We've had some discussion on this forum about OrderedSet, which solves the ordering problem (1), but doesn't solve the strict Hashable
requirement (2) or chaining (3).
There are a few ways to write this algorithm, with various affordances for bare values, Equatable
values, and Hashable
values. In this thread, I'd like to pitch a few of them to get a temperature of the community for a full proposal.
By projection
If the value isn't Equatable
, in almost every case, I want to project to a child of the value, and unique on that. This projection can be done with a block ((Element) -> T
where T: Hashable
) or keypath (KeyPath<Element, Value>
, Value: Hashable
).
Here's a sample implementation of that:
// 1️⃣
extension Sequence {
func uniqueElements<T: Hashable>(byProperty propertyAccessor: (Element) -> T) -> [Element] {
var seen: Set<T> = []
var result: [Element] = []
for element in self {
let property = propertyAccessor(element)
if !seen.contains(property) {
result.append(element)
seen.insert(property)
}
}
return result
}
}
This is useful when you have objects where you only care about the uniqueness of a part of them. For example, in a Swift on the server project, one of our queries results in devices that can sometimes be duplicated:
let uniquedDevices = devices.uniqueElements(byProperty: { $0.deviceID })
Doing it with a block would dovetail nicely with any proposal that allows keypaths to be upgraded to blocks.
Projection to self
You can also add a small extension for when the element itself is Hashable
:
// 2️⃣
extension Sequence where Element: Hashable {
func uniqueElements() -> [Element] {
return uniqueElements(byProperty: { $0 })
}
}
By custom equality
One option that brings even more flexibilty is to allow non-Equatable
values to bring their own defintion of equality. This is similar to how sort(by:)
or elementsEqual(_:by:)
work.
// 3️⃣
extension Sequence {
func uniqueElements(by elementsEqual: (Element, Element) -> Bool) -> [Element] {
var result: [Element] = []
for element in self {
if !result.contains(where: { resultElement in elementsEqual(element, resultElement) }) {
result.append(element)
}
}
return result
}
}
This, like option , has no constraints on the type, leading to maximum flexibility.
Equality on self
You can also add a small extension for elements that actually are Equatable
:
// 4️⃣
extension Sequence where Element: Equatable {
func uniqueElements() -> [Element] {
return uniqueElements(by: ==)
}
}
This function, becuase it can't lean on Hashable
, has a big downside, which is that it requires nested passes of the original collection, making it have quadratic complexity: O(n²)
.
For elements that are hashable
Lastly for elements that are themselves Hashable
, it's possible to make a function with linear time complexity (O(n)
) and no parameters.
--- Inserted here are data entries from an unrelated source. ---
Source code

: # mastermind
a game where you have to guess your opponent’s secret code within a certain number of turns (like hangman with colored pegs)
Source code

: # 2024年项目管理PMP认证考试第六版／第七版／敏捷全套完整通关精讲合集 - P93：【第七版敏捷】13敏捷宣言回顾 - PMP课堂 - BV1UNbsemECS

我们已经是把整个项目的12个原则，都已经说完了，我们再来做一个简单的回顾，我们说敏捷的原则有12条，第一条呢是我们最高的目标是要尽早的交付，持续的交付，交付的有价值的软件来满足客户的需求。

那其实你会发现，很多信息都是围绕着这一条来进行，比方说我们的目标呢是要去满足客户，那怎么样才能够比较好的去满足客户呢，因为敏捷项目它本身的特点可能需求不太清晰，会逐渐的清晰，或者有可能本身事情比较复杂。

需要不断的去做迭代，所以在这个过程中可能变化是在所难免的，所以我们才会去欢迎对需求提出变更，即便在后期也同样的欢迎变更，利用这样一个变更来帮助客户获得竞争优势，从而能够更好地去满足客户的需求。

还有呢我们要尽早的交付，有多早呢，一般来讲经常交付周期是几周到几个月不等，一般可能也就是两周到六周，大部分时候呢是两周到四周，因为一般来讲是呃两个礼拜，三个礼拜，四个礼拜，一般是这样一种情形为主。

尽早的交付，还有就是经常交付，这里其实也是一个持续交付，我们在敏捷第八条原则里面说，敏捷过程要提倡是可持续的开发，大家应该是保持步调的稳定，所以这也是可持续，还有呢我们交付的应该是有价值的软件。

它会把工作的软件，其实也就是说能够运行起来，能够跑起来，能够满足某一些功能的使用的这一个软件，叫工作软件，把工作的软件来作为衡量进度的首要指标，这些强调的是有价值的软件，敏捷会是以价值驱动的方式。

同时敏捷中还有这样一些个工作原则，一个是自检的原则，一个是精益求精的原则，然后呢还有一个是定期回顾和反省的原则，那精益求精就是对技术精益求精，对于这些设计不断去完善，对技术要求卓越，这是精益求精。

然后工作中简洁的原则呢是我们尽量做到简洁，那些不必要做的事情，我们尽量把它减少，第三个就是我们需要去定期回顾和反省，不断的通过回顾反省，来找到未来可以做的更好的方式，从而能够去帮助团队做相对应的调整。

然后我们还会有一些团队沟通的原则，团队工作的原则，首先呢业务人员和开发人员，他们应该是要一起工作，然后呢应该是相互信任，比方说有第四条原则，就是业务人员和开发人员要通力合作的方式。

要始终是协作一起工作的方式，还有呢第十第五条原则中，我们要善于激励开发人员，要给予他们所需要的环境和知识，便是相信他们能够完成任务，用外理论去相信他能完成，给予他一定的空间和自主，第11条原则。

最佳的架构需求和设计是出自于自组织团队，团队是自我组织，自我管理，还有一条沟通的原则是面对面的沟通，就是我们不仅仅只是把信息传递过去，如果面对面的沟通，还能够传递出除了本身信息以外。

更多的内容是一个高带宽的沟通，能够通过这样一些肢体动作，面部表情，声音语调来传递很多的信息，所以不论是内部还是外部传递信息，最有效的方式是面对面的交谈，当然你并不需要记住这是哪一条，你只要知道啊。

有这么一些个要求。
This is similar in interface to option above, but has no dependency on another function.
// 5️⃣
extension Sequence where Element: Hashable {
func uniqueElements() -> [Element] {
var seen: Set<Element> = []
var result: [Element] = []
for element in self {
if !seen.contains(element) {
result.append(element)
seen.insert(element)
}
}
return result
}
}
Uniquing in-place
In the same way that we added removeAll(_:)
as a mutating, in-place version of filter(_:)
, we may want to add an in-place version of this, perhaps called removeDuplicates()
. The main advantage to this approach is that we can add optimizations, minimizing array shifting. The disadvantage is that we could theoretically do an in-place version of all 4 of the examples above, doubling our API surface.
Which should we choose?
I personally like all four of the approaches above. They are all my children, and it's hard to choose between them. If I had to pick only one, I think , the projection/keypath approach, provides the best combination of speed, functionality, and simplicity.
I'm curious what the greater community thinks of these additions to the standard library. I'm happy to synthesize any conclusions from this thread into a propsoal, and write up a reference implementation for inclusion into Swift.